Entries taken from a collection

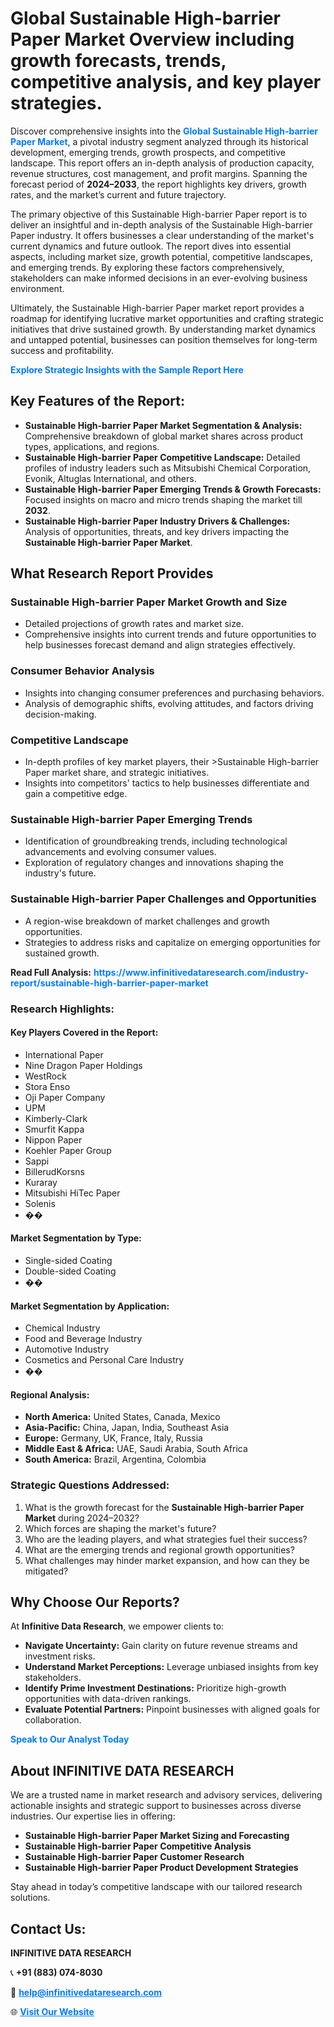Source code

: <h1>Global Sustainable High-barrier Paper Market Overview including growth forecasts, trends, competitive analysis, and key player strategies.</h1>
<p>
Discover comprehensive insights into the 
<a href="https://www.infinitivedataresearch.com/industry-report/sustainable-high-barrier-paper-market" rel="dofollow" style="color: #007BFF; text-decoration: none;"><strong>Global Sustainable High-barrier Paper Market</strong></a>, a pivotal industry segment analyzed through its historical development, emerging trends, growth prospects, and competitive landscape. This report offers an in-depth analysis of production capacity, revenue structures, cost management, and profit margins. Spanning the forecast period of <strong>2024–2033</strong>, the report highlights key drivers, growth rates, and the market’s current and future trajectory.
</p>
<p>
The primary objective of this Sustainable High-barrier Paper report is to deliver an insightful and in-depth analysis of the Sustainable High-barrier Paper industry. It offers businesses a clear understanding of the market's current dynamics and future outlook. The report dives into essential aspects, including market size, growth potential, competitive landscapes, and emerging trends. By exploring these factors comprehensively, stakeholders can make informed decisions in an ever-evolving business environment.
</p>
<p>
Ultimately, the Sustainable High-barrier Paper market report provides a roadmap for identifying lucrative market opportunities and crafting strategic initiatives that drive sustained growth. By understanding market dynamics and untapped potential, businesses can position themselves for long-term success and profitability.
</p>
<p>
<a href="https://www.infinitivedataresearch.com/request-sample/reportId=108312" style="color: #007BFF; text-decoration: none;"><strong>Explore Strategic Insights with the Sample Report Here</strong></a>
</p>

<h2>Key Features of the Report:</h2>
<ul>
<li><strong>Sustainable High-barrier Paper Market Segmentation & Analysis:</strong> Comprehensive breakdown of global market shares across product types, applications, and regions.</li>
<li><strong>Sustainable High-barrier Paper Competitive Landscape:</strong> Detailed profiles of industry leaders such as Mitsubishi Chemical Corporation, Evonik, Altuglas International, and others.</li>
<li><strong>Sustainable High-barrier Paper Emerging Trends & Growth Forecasts:</strong> Focused insights on macro and micro trends shaping the market till <strong>2032</strong>.</li>
<li><strong>Sustainable High-barrier Paper Industry Drivers & Challenges:</strong> Analysis of opportunities, threats, and key drivers impacting the <strong>Sustainable High-barrier Paper Market</strong>.</li>
</ul>

<h2>What Research Report Provides</h2>
<h3>Sustainable High-barrier Paper Market Growth and Size</h3>
<ul>
<li>Detailed projections of growth rates and market size.</li>
<li>Comprehensive insights into current trends and future opportunities to help businesses forecast demand and align strategies effectively.</li>
</ul>

<h3>Consumer Behavior Analysis</h3>
<ul>
<li>Insights into changing consumer preferences and purchasing behaviors.</li>
<li>Analysis of demographic shifts, evolving attitudes, and factors driving decision-making.</li>
</ul>

<h3>Competitive Landscape</h3>
<ul>
<li>In-depth profiles of key market players, their >Sustainable High-barrier Paper market share, and strategic initiatives.</li>
<li>Insights into competitors' tactics to help businesses differentiate and gain a competitive edge.</li>
</ul>

<h3>Sustainable High-barrier Paper Emerging Trends</h3>
<ul>
<li>Identification of groundbreaking trends, including technological advancements and evolving consumer values.</li>
<li>Exploration of regulatory changes and innovations shaping the industry's future.</li>
</ul>

<h3>Sustainable High-barrier Paper Challenges and Opportunities</h3>
<ul>
<li>A region-wise breakdown of market challenges and growth opportunities.</li>
<li>Strategies to address risks and capitalize on emerging opportunities for sustained growth.</li>
</ul>
<p><strong>Read Full Analysis:</strong> <a href="https://www.infinitivedataresearch.com/industry-report/sustainable-high-barrier-paper-market" rel="dofollow" style="color: #007BFF; text-decoration: none;"><strong>https://www.infinitivedataresearch.com/industry-report/sustainable-high-barrier-paper-market</strong></a></p>
<h3>Research Highlights:</h3>
<h4>Key Players Covered in the Report:</h4>
<ul><li>International Paper</li><li>Nine Dragon Paper Holdings</li><li>WestRock</li><li>Stora Enso</li><li>Oji Paper Company</li><li>UPM</li><li>Kimberly-Clark</li><li>Smurfit Kappa</li><li>Nippon Paper</li><li>Koehler Paper Group</li><li>Sappi</li><li>BillerudKorsns</li><li>Kuraray</li><li>Mitsubishi HiTec Paper</li><li>Solenis</li><li>��</li></ul>
<h4>Market Segmentation by Type:</h4>
<ul><li>Single-sided Coating</li><li>Double-sided Coating</li><li>��</li></ul>
<h4>Market Segmentation by Application:</h4>
<ul><li>Chemical Industry</li><li>Food and Beverage Industry</li><li>Automotive Industry</li><li>Cosmetics and Personal Care Industry</li><li>��</li></ul>

<h4>Regional Analysis:</h4>
<ul>
<li><strong>North America:</strong> United States, Canada, Mexico</li>
<li><strong>Asia-Pacific:</strong> China, Japan, India, Southeast Asia</li>
<li><strong>Europe:</strong> Germany, UK, France, Italy, Russia</li>
<li><strong>Middle East & Africa:</strong> UAE, Saudi Arabia, South Africa</li>
<li><strong>South America:</strong> Brazil, Argentina, Colombia</li>
</ul>

<h3>Strategic Questions Addressed:</h3>
<ol>
<li>What is the growth forecast for the <strong>Sustainable High-barrier Paper Market</strong> during 2024–2032?</li>
<li>Which forces are shaping the market's future?</li>
<li>Who are the leading players, and what strategies fuel their success?</li>
<li>What are the emerging trends and regional growth opportunities?</li>
<li>What challenges may hinder market expansion, and how can they be mitigated?</li>
</ol>

<h2>Why Choose Our Reports?</h2>
<p>At <strong>Infinitive Data Research</strong>, we empower clients to:</p>
<ul>
<li><strong>Navigate Uncertainty:</strong> Gain clarity on future revenue streams and investment risks.</li>
<li><strong>Understand Market Perceptions:</strong> Leverage unbiased insights from key stakeholders.</li>
<li><strong>Identify Prime Investment Destinations:</strong> Prioritize high-growth opportunities with data-driven rankings.</li>
<li><strong>Evaluate Potential Partners:</strong> Pinpoint businesses with aligned goals for collaboration.</li>
</ul>
<p><a href="https://www.infinitivedataresearch.com/industry-report/sustainable-high-barrier-paper-market" rel="dofollow" style="color: #007BFF; text-decoration: none;"><strong>Speak to Our Analyst Today</strong></a></p>

<h2>About INFINITIVE DATA RESEARCH</h2>
<p>We are a trusted name in market research and advisory services, delivering actionable insights and strategic support to businesses across diverse industries. Our expertise lies in offering:</p>
<ul>
<li><strong>Sustainable High-barrier Paper Market Sizing and Forecasting</strong></li>
<li><strong>Sustainable High-barrier Paper Competitive Analysis</strong></li>
<li><strong>Sustainable High-barrier Paper Customer Research</strong></li>
<li><strong>Sustainable High-barrier Paper Product Development Strategies</strong></li>
</ul>
<p>Stay ahead in today’s competitive landscape with our tailored research solutions.</p>

<h2>Contact Us:</h2>
<p><strong>INFINITIVE DATA RESEARCH</strong></p>
<p>📞 <strong>+91 (883) 074-8030</strong></p>
<p>📧 <strong><a href="mailto:help@infinitivedataresearch.com" style="color: #007BFF;">help@infinitivedataresearch.com</a></strong></p>
<p>🌐 <strong><a href="https://www.infinitivedataresearch.com" rel="dofollow" style="color: #007BFF;">Visit Our Website</a></strong></p>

** Task goal **
Pick out all lines from the data above in which the word "Detailed" appears.

** Answer section **
<li><strong>Sustainable High-barrier Paper Competitive Landscape:</strong> Detailed profiles of industry leaders such as Mitsubishi Chemical Corporation, Evonik, Altuglas International, and others.</li>
<li>Detailed projections of growth rates and market size.</li>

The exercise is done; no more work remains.